[[ Source information open ]]

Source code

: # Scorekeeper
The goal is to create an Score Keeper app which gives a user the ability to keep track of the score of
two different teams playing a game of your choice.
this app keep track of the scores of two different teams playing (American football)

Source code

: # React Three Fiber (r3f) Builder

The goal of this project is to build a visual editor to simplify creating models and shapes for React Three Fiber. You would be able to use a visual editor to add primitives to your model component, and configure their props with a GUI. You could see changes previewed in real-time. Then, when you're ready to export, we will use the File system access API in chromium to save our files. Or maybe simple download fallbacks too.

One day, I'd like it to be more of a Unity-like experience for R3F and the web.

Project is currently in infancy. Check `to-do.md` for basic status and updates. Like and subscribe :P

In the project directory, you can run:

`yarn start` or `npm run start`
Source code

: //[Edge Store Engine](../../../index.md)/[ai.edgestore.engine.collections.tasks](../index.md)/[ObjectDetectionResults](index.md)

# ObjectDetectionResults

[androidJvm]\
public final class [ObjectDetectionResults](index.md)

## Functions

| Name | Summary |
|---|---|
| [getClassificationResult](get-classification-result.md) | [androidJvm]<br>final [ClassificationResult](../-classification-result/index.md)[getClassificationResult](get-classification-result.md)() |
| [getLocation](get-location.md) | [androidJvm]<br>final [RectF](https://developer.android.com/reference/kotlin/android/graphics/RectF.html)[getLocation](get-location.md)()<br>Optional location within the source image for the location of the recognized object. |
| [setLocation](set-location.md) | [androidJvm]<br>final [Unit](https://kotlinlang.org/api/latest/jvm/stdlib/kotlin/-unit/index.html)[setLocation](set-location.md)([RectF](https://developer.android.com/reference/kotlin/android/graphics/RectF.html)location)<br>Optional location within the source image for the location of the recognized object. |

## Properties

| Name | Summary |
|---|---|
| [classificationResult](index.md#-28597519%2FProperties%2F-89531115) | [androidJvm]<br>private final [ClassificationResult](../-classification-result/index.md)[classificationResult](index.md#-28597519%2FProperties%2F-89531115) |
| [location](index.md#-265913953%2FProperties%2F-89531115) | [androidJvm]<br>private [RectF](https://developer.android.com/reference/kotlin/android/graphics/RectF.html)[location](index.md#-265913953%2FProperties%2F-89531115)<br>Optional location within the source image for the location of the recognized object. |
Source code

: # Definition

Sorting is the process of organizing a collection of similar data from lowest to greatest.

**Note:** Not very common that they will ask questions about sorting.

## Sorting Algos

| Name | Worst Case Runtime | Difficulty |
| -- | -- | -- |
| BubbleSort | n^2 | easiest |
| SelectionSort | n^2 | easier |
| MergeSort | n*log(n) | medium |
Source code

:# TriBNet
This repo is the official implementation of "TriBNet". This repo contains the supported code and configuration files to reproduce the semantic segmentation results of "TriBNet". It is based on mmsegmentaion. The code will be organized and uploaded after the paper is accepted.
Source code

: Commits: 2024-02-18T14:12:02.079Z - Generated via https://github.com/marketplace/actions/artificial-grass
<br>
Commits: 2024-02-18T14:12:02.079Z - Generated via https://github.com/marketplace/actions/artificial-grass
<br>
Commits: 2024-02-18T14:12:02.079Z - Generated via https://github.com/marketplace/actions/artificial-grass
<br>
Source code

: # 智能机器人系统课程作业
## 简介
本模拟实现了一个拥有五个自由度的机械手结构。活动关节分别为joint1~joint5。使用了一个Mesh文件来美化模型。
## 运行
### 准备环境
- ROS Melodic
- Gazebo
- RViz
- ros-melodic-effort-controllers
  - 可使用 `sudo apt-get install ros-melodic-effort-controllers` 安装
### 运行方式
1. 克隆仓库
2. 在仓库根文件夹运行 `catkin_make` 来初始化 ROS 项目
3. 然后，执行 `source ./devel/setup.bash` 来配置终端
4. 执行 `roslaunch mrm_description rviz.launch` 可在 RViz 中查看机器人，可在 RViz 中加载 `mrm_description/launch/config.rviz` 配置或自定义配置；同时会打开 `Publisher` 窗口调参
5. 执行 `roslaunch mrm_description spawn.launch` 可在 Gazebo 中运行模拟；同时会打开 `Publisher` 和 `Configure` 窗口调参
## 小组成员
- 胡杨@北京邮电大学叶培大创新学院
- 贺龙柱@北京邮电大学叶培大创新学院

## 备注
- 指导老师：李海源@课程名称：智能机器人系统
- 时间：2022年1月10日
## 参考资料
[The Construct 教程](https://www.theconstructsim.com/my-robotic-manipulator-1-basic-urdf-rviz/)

[[ Source information closed ]]

▸ **Required work**:
The line containing "- 时间：2022年1月10日" and each line after it through the end of the listing above must be printed exactly, with nothing added.

▸ **Exercise response**:
- 时间：2022年1月10日
## 参考资料
[The Construct 教程](https://www.theconstructsim.com/my-robotic-manipulator-1-basic-urdf-rviz/)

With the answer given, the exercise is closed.